What you should do –
When you transcribe the entries below, begin at their first line and stop after the line containing "jeszcze jedna flaszka,\\"; pictures stay out.

[Dataset records]
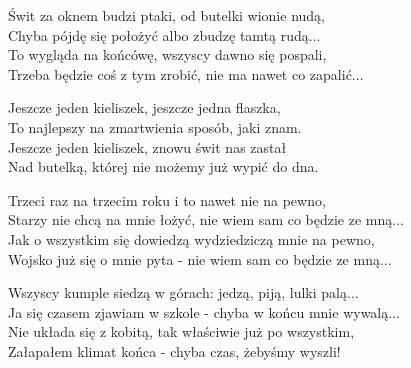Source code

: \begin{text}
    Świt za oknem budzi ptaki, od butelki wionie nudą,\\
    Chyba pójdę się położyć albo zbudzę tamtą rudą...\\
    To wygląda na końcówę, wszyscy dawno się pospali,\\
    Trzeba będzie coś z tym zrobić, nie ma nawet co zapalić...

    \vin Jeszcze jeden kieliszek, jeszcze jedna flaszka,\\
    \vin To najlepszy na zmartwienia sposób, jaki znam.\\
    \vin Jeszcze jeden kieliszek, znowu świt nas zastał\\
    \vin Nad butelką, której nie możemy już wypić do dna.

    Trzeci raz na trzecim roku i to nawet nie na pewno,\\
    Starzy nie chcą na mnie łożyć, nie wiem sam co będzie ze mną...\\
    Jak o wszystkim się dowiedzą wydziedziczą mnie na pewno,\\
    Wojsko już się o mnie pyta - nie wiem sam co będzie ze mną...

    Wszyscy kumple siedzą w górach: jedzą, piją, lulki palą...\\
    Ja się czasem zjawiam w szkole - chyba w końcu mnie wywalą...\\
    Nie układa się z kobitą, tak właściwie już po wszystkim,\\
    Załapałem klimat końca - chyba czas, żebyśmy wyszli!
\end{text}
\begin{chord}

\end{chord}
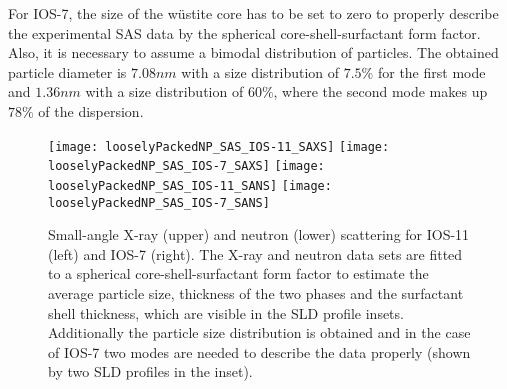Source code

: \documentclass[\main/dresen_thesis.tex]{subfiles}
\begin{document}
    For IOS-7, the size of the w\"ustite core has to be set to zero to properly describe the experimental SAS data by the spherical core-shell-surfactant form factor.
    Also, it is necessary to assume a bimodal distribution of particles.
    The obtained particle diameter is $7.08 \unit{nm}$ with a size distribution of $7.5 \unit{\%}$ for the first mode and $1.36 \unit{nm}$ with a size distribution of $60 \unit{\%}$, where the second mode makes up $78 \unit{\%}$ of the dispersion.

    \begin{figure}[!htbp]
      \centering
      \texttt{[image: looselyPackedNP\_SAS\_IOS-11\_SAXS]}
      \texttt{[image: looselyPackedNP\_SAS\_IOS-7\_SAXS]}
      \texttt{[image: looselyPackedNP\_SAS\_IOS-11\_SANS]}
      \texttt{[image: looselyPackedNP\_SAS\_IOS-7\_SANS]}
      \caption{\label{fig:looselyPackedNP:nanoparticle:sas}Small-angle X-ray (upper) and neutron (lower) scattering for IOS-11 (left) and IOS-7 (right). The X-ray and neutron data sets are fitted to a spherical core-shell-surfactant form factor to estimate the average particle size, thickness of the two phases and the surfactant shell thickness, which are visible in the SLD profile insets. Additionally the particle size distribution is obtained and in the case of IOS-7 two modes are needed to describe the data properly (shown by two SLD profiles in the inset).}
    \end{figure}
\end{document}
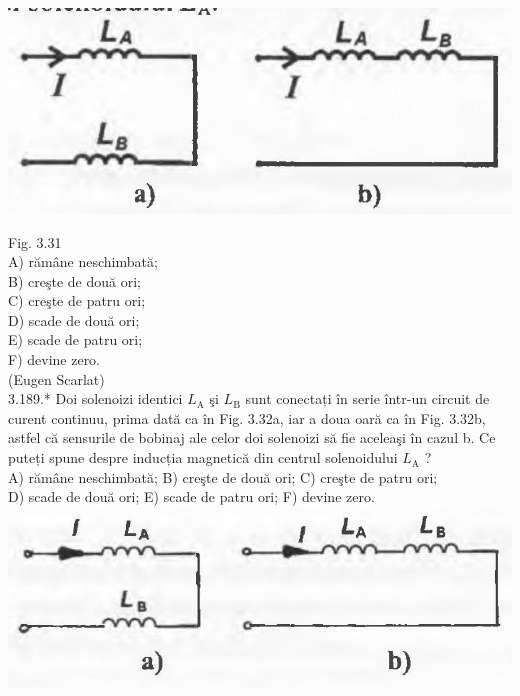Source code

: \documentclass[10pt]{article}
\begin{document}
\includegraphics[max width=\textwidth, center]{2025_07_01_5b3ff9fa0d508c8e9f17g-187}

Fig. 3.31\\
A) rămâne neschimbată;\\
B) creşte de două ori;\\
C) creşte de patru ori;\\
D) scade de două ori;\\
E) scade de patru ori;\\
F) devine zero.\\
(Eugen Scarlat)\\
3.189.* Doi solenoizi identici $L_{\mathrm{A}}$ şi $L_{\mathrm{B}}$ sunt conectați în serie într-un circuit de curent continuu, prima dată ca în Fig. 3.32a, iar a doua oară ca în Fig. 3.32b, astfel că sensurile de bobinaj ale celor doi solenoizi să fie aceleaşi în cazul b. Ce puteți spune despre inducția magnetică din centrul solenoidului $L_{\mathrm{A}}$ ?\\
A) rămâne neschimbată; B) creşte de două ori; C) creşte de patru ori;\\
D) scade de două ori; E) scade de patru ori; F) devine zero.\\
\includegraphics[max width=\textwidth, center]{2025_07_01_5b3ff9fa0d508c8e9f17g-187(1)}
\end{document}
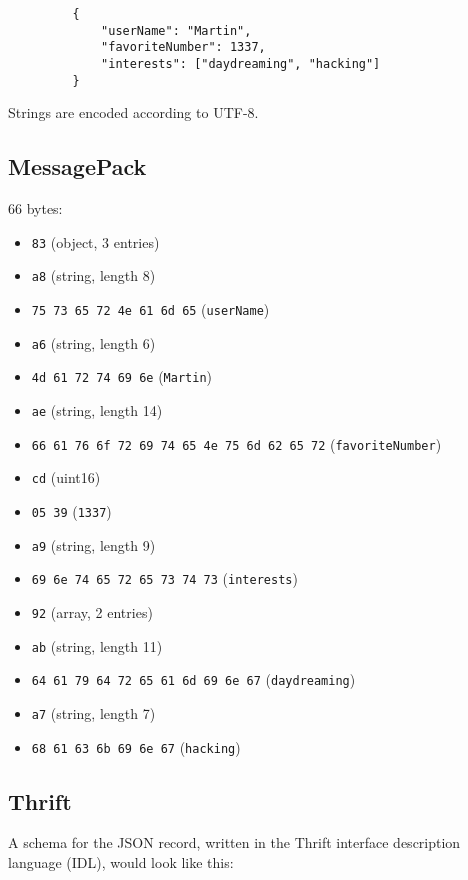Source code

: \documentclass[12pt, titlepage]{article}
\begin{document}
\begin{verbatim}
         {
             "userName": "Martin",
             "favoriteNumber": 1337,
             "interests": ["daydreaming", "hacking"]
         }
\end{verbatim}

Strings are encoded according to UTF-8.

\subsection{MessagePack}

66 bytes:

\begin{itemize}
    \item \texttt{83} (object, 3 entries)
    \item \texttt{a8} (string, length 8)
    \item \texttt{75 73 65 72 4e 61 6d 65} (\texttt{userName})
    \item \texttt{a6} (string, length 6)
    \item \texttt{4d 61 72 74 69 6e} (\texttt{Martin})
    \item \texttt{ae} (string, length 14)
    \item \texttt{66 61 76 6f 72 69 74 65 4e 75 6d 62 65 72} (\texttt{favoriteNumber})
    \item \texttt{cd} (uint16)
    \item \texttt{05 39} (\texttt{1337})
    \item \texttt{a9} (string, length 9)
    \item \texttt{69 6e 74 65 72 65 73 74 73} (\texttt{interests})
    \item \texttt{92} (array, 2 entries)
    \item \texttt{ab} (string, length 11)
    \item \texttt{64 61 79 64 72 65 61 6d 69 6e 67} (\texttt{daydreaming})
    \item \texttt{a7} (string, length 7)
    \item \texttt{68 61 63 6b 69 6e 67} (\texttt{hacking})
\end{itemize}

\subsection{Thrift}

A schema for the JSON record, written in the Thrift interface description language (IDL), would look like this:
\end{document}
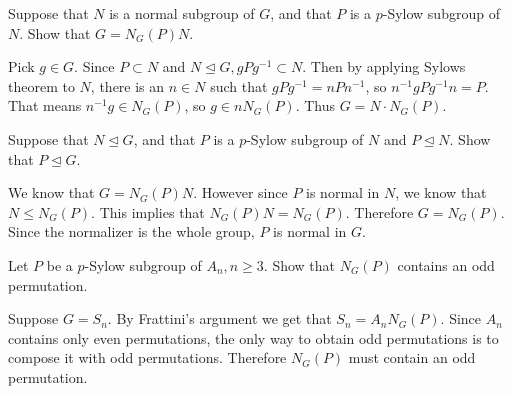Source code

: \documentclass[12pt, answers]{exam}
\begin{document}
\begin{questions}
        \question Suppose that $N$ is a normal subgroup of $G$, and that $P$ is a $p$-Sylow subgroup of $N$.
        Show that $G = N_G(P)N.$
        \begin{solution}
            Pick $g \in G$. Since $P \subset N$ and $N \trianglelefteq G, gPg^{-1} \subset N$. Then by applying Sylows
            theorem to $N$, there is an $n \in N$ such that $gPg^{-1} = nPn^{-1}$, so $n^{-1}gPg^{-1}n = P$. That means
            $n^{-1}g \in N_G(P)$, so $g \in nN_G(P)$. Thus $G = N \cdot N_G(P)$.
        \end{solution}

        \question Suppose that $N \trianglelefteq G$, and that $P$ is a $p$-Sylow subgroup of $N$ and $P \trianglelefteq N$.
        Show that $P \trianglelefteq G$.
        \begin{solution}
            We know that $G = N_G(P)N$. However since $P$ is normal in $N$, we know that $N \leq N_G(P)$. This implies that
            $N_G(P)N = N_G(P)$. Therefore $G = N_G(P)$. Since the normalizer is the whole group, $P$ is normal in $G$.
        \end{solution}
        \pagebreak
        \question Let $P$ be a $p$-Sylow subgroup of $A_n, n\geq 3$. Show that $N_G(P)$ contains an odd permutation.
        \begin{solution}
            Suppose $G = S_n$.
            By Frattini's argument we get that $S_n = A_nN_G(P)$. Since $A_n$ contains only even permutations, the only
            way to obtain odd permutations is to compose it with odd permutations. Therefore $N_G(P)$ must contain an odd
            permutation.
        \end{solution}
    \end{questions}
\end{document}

Answer to the problem –
Source code

: \begin{text}
    Świt za oknem budzi ptaki, od butelki wionie nudą,\\
    Chyba pójdę się położyć albo zbudzę tamtą rudą...\\
    To wygląda na końcówę, wszyscy dawno się pospali,\\
    Trzeba będzie coś z tym zrobić, nie ma nawet co zapalić...

    \vin Jeszcze jeden kieliszek, jeszcze jedna flaszka,\\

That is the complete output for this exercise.